Fonctionnement de la nouvelle thérapie génique contre la fibrose cystique
Comme indiqué, il s’agit d’une thérapie génique visant à remplacer le gène défectueux codant pour la protéine CFTR par un gène sain. En termes simples, elle repose sur des virus modifiés génétiquement appelés lentivirus (vettori lentivirali) conçus pour introduire dans le génome des cellules humaines l’information génétique du gène correct. Ces virus peuvent naturellement interagir avec le génome humain en y insérant du matériel ; pour cette raison, ils sont considérés comme parfaits pour envoyer dans les cellules respiratoires le « paquet » contenant la copie fonctionnelle du gène CFTR. Les espoirs liés à cette thérapie sont très élevés, car elle pourrait réduire la sintomatologia et les récidives typiques de la fibrose cystique.
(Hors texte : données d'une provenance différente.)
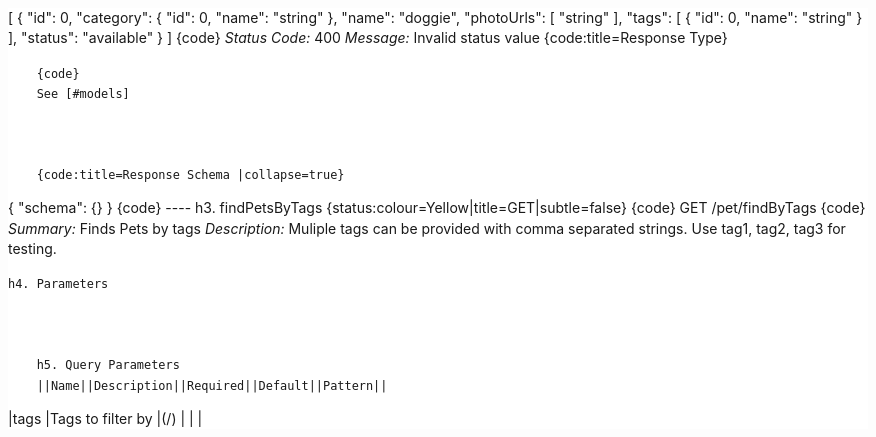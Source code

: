 [
  {
    "id": 0,
    "category": {
      "id": 0,
      "name": "string"
    },
    "name": "doggie",
    "photoUrls": [
      "string"
    ],
    "tags": [
      {
        "id": 0,
        "name": "string"
      }
    ],
    "status": "available"
  }
]
            {code}
        *Status Code:* 400
        *Message:*     Invalid status value
        {code:title=Response Type}

        {code}
        See [#models]



        {code:title=Response Schema |collapse=true}
{
  "schema": {}
}
        {code}
    ----
    h3. findPetsByTags
    {status:colour=Yellow|title=GET|subtle=false}
    {code}
    GET /pet/findByTags
    {code}
    *Summary:* Finds Pets by tags
    *Description:* Muliple tags can be provided with comma separated strings. Use tag1, tag2, tag3 for testing.


    h4. Parameters



        h5. Query Parameters
        ||Name||Description||Required||Default||Pattern||
|tags |Tags to filter by |(/) | |  |
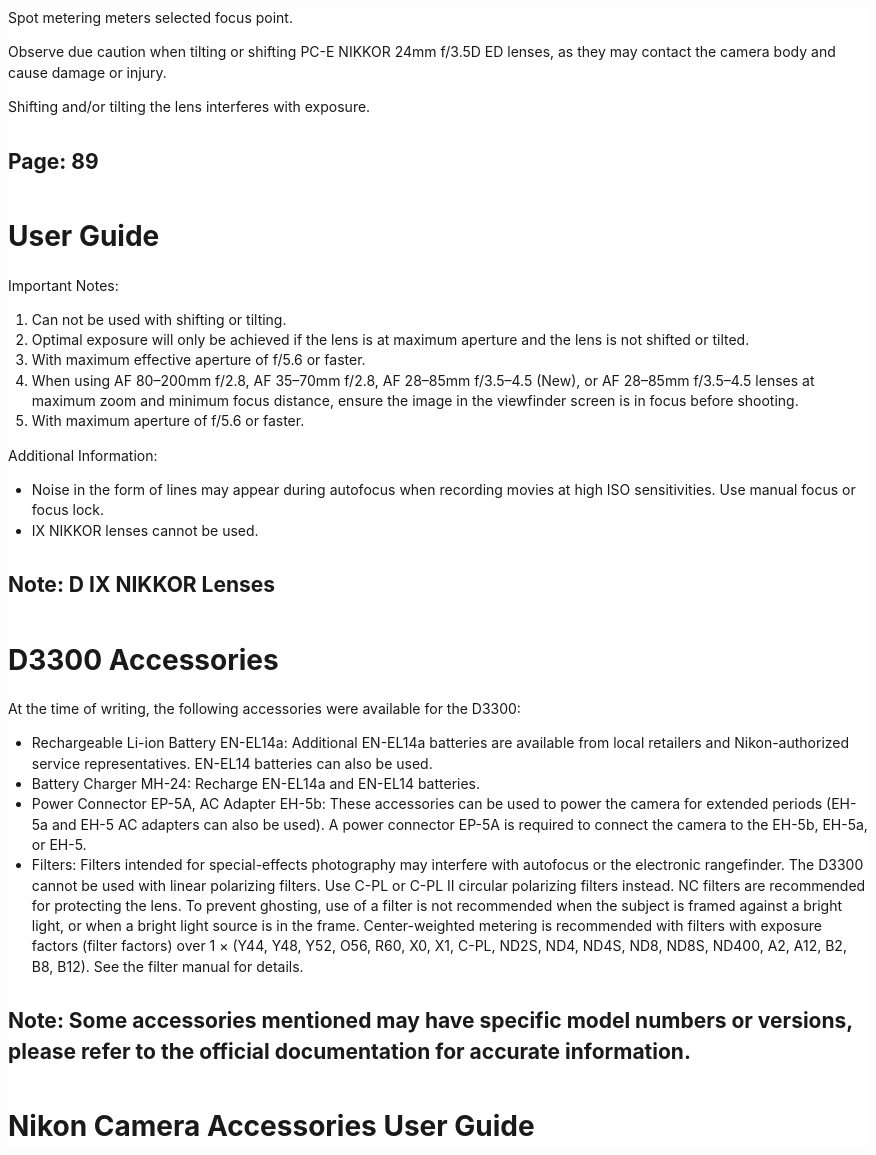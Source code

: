 Spot metering meters selected focus point.

Observe due caution when tilting or shifting PC-E NIKKOR 24mm f/3.5D ED lenses, as they may contact the camera body and cause damage or injury.

Shifting and/or tilting the lens interferes with exposure.

Page: 89
---
# User Guide


Important Notes:

1. Can not be used with shifting or tilting.
2. Optimal exposure will only be achieved if the lens is at maximum aperture and the lens is not shifted or tilted.
3. With maximum effective aperture of f/5.6 or faster.
4. When using AF 80–200mm f/2.8, AF 35–70mm f/2.8, AF 28–85mm f/3.5–4.5 (New), or AF 28–85mm f/3.5–4.5 lenses at maximum zoom and minimum focus distance, ensure the image in the viewfinder screen is in focus before shooting.
5. With maximum aperture of f/5.6 or faster.

Additional Information:

- Noise in the form of lines may appear during autofocus when recording movies at high ISO sensitivities. Use manual focus or focus lock.
- IX NIKKOR lenses cannot be used.

Note: D IX NIKKOR Lenses
---
# D3300 Accessories


At the time of writing, the following accessories were available for the D3300:

- Rechargeable Li-ion Battery EN-EL14a: Additional EN-EL14a batteries are available from local retailers and Nikon-authorized service representatives. EN-EL14 batteries can also be used.
- Battery Charger MH-24: Recharge EN-EL14a and EN-EL14 batteries.
- Power Connector EP-5A, AC Adapter EH-5b: These accessories can be used to power the camera for extended periods (EH-5a and EH-5 AC adapters can also be used). A power connector EP-5A is required to connect the camera to the EH-5b, EH-5a, or EH-5.
- Filters: Filters intended for special-effects photography may interfere with autofocus or the electronic rangefinder. The D3300 cannot be used with linear polarizing filters. Use C-PL or C-PL II circular polarizing filters instead. NC filters are recommended for protecting the lens. To prevent ghosting, use of a filter is not recommended when the subject is framed against a bright light, or when a bright light source is in the frame. Center-weighted metering is recommended with filters with exposure factors (filter factors) over 1 × (Y44, Y48, Y52, O56, R60, X0, X1, C-PL, ND2S, ND4, ND4S, ND8, ND8S, ND400, A2, A12, B2, B8, B12). See the filter manual for details.

Note: Some accessories mentioned may have specific model numbers or versions, please refer to the official documentation for accurate information.
---
# Nikon Camera Accessories User Guide
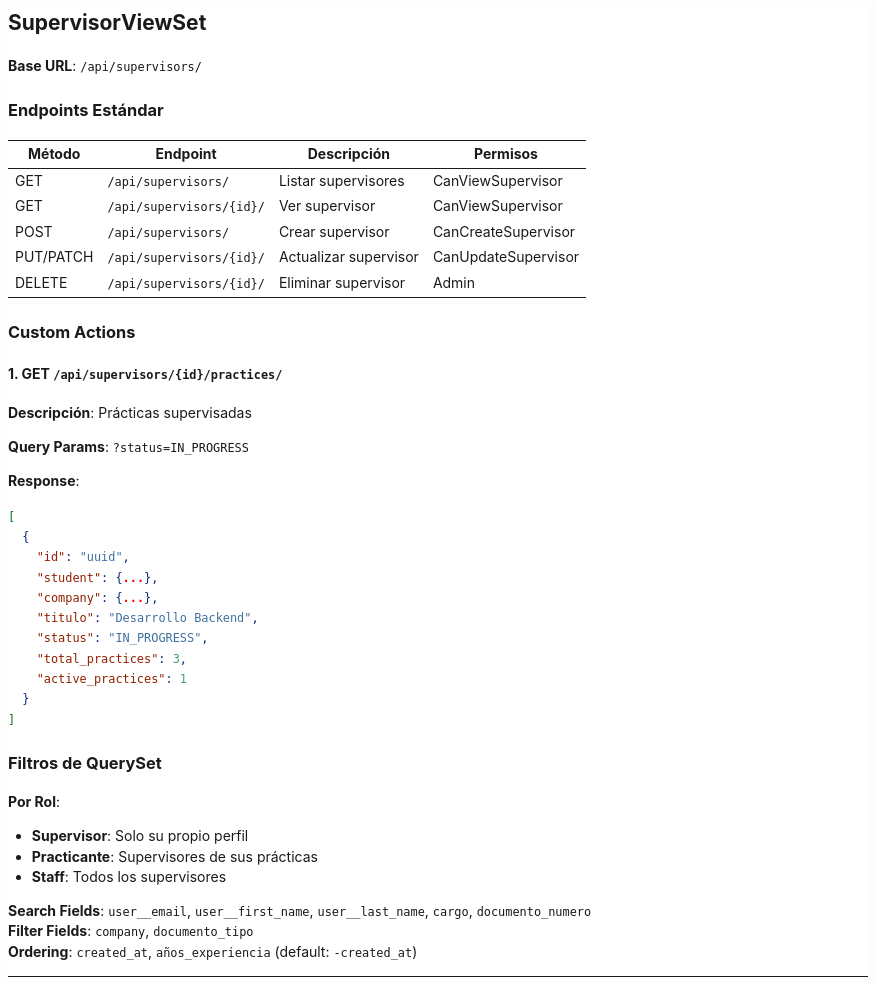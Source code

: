
## SupervisorViewSet

**Base URL**: `/api/supervisors/`

### Endpoints Estándar

| Método | Endpoint | Descripción | Permisos |
|--------|----------|-------------|----------|
| GET | `/api/supervisors/` | Listar supervisores | CanViewSupervisor |
| GET | `/api/supervisors/{id}/` | Ver supervisor | CanViewSupervisor |
| POST | `/api/supervisors/` | Crear supervisor | CanCreateSupervisor |
| PUT/PATCH | `/api/supervisors/{id}/` | Actualizar supervisor | CanUpdateSupervisor |
| DELETE | `/api/supervisors/{id}/` | Eliminar supervisor | Admin |

### Custom Actions

#### 1. GET `/api/supervisors/{id}/practices/`
**Descripción**: Prácticas supervisadas

**Query Params**: `?status=IN_PROGRESS`

**Response**:
```json
[
  {
    "id": "uuid",
    "student": {...},
    "company": {...},
    "titulo": "Desarrollo Backend",
    "status": "IN_PROGRESS",
    "total_practices": 3,
    "active_practices": 1
  }
]
```

### Filtros de QuerySet

**Por Rol**:
- **Supervisor**: Solo su propio perfil
- **Practicante**: Supervisores de sus prácticas
- **Staff**: Todos los supervisores

**Search Fields**: `user__email`, `user__first_name`, `user__last_name`, `cargo`, `documento_numero`  
**Filter Fields**: `company`, `documento_tipo`  
**Ordering**: `created_at`, `años_experiencia` (default: `-created_at`)

---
“Le consortium UK CF Gene Therapy est très enthousiaste d’avoir atteint cette étape après 24 ans d’efforts ciblés en collaboration étroite avec nos partenaires financeurs. Bien que l’objectif immédiat soit de traiter des patients non éligibles aux modulateurs CFTR, cette nouvelle thérapie a le potentiel d’apporter une amélioration durable de la fonction CFTR et de modifier la maladie pour les personnes atteintes de FC, indépendamment de leur type de mutation. Importamment, elle a également le potentiel d’un nouveau dosage si nécessaire”, a déclaré le professeur Alton dans un communiqué. “Il a été incroyable de voir les bénéfices pour la santé offerts par les modulateurs CFTR, mais ceux qui ne peuvent pas bénéficier de ces traitements ont un besoin urgent d’alternatives. Nous ouvrons de nouvelles voies avec cette expérimentation d’une thérapie génique qui a le potentiel d’offrir une expression CFTR durable. Je tiens à remercier les personnes vivant avec la FC qui se consacrent aux essais de nouveaux médicaments, sans lesquels nous ne pourrions pas réaliser ces progrès”, a ajouté la professeure Davies. Reste à attendre les premiers résultats de cette thérapie prometteuse contre cette grave condition génétique.